SUMMARY OF INVENTION
[0009] It is an objective of the present invention to provide a
hollow-cathode plasma generator including a changeable number of
hollow cathodes, a changeable width and a changeable degree of
vacuum and using various power sources to generate plasma from
evenly distributed gas and spread the plasma in a single
direction.
[0010] It is another objective that the present invention provides
a hollow-cathode plasma generator including a configuration
providing excellent heat-radiating effects and a cooling device for
further cooling so that its activation width can easily be
increased, it can be used at high power to increase the density of
plasma in certain zones and that it can generate at a high rate for
a long time.
[0011] There is still another objective of the present invention to
provide a hollow-cathode plasma generator with a changeable length
by including a changeable number of hollow cathodes, each includes
at least one fillister that is rectangular, square, circular,
hexagonal, polygonal or in any other proper shape.
[0012] To achieve the foregoing objectives, the present invention
provides a hollow-cathode plasma generator including a plurality of
hollow cathodes joined together and connected to a power supply for
generating plasma in vacuum. Each of the hollow cathodes includes
at least one fillister defined therein, a fin formed on a side of
the fillister, an air-circulating tunnel in communication with the
fillister and a coolant-circulating tunnel defined therein. The
fillister is used to contain working gas. The receives negative
voltage from the power supply for ionizing the working gas to
generate the plasma and spread the plasma in a single direction.
The working gas travels into the fillister from the air-circulating
tunnel. The coolant-circulating tunnel is used to circulate coolant
for cooling the hollow cathode.
[0013] Other objectives, advantages and features of the present
invention will become apparent from the following description
referring to the attached drawings.
BRIEF DESCRIPTION OF DRAWINGS
[0014] The present invention will be described via detailed
illustration of embodiment referring to the drawings.

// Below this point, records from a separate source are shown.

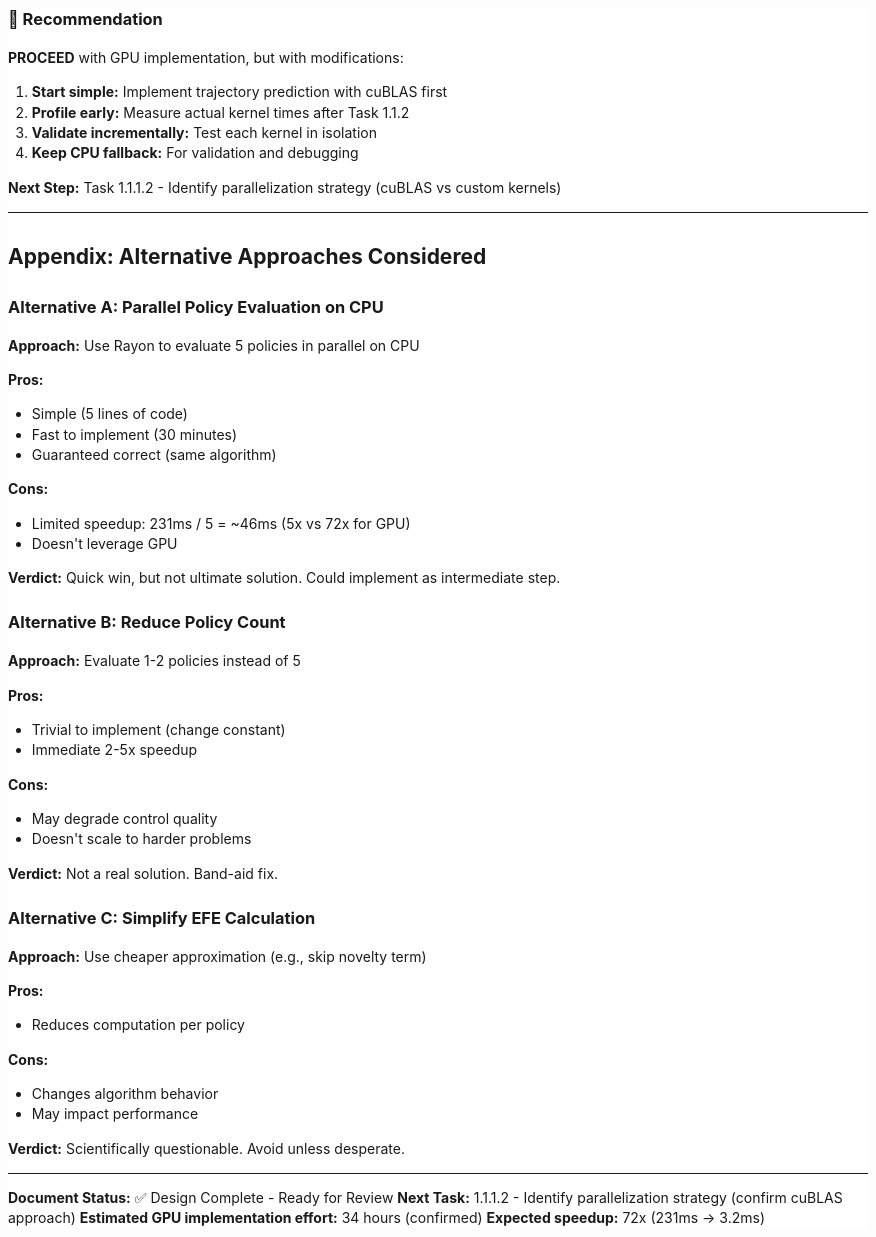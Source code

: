 ### 🎯 Recommendation

**PROCEED** with GPU implementation, but with modifications:

1. **Start simple:** Implement trajectory prediction with cuBLAS first
2. **Profile early:** Measure actual kernel times after Task 1.1.2
3. **Validate incrementally:** Test each kernel in isolation
4. **Keep CPU fallback:** For validation and debugging

**Next Step:** Task 1.1.1.2 - Identify parallelization strategy (cuBLAS vs custom kernels)

---

## Appendix: Alternative Approaches Considered

### Alternative A: Parallel Policy Evaluation on CPU

**Approach:** Use Rayon to evaluate 5 policies in parallel on CPU

**Pros:**
- Simple (5 lines of code)
- Fast to implement (30 minutes)
- Guaranteed correct (same algorithm)

**Cons:**
- Limited speedup: 231ms / 5 = ~46ms (5x vs 72x for GPU)
- Doesn't leverage GPU

**Verdict:** Quick win, but not ultimate solution. Could implement as intermediate step.

### Alternative B: Reduce Policy Count

**Approach:** Evaluate 1-2 policies instead of 5

**Pros:**
- Trivial to implement (change constant)
- Immediate 2-5x speedup

**Cons:**
- May degrade control quality
- Doesn't scale to harder problems

**Verdict:** Not a real solution. Band-aid fix.

### Alternative C: Simplify EFE Calculation

**Approach:** Use cheaper approximation (e.g., skip novelty term)

**Pros:**
- Reduces computation per policy

**Cons:**
- Changes algorithm behavior
- May impact performance

**Verdict:** Scientifically questionable. Avoid unless desperate.

---

**Document Status:** ✅ Design Complete - Ready for Review
**Next Task:** 1.1.1.2 - Identify parallelization strategy (confirm cuBLAS approach)
**Estimated GPU implementation effort:** 34 hours (confirmed)
**Expected speedup:** 72x (231ms → 3.2ms)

[0015] FIG. 1 is a perspective view of a hollow cathode for use in
a hollow-cathode plasma generator according to a first embodiment
of the present invention.
[0016] FIG. 2 is a perspective view of a hollow-cathode plasma
generator consisting of hollow cathodes as shown in FIG. 1.
[0017] FIG. 3 is a perspective view of a hollow cathode for use in
a hollow-cathode plasma generator according to a second embodiment
of the present invention.
[0018] FIG. 4 is a perspective view of a hollow cathode for use in
a hollow-cathode plasma generator according to a third embodiment
of the present invention.
[0019] FIG. 5 is a perspective view of a hollow cathode for use in
a hollow-cathode plasma generator according to a fourth embodiment
of the present invention.
DETAILED DESCRIPTION OF EMBODIMENT
[0020] Referring to FIGS. 1 and 2, a hollow-cathode plasma
generator 2 includes a plurality of hollow cathodes 1 disposed in a
chamber 6 according to a first embodiment of the present invention.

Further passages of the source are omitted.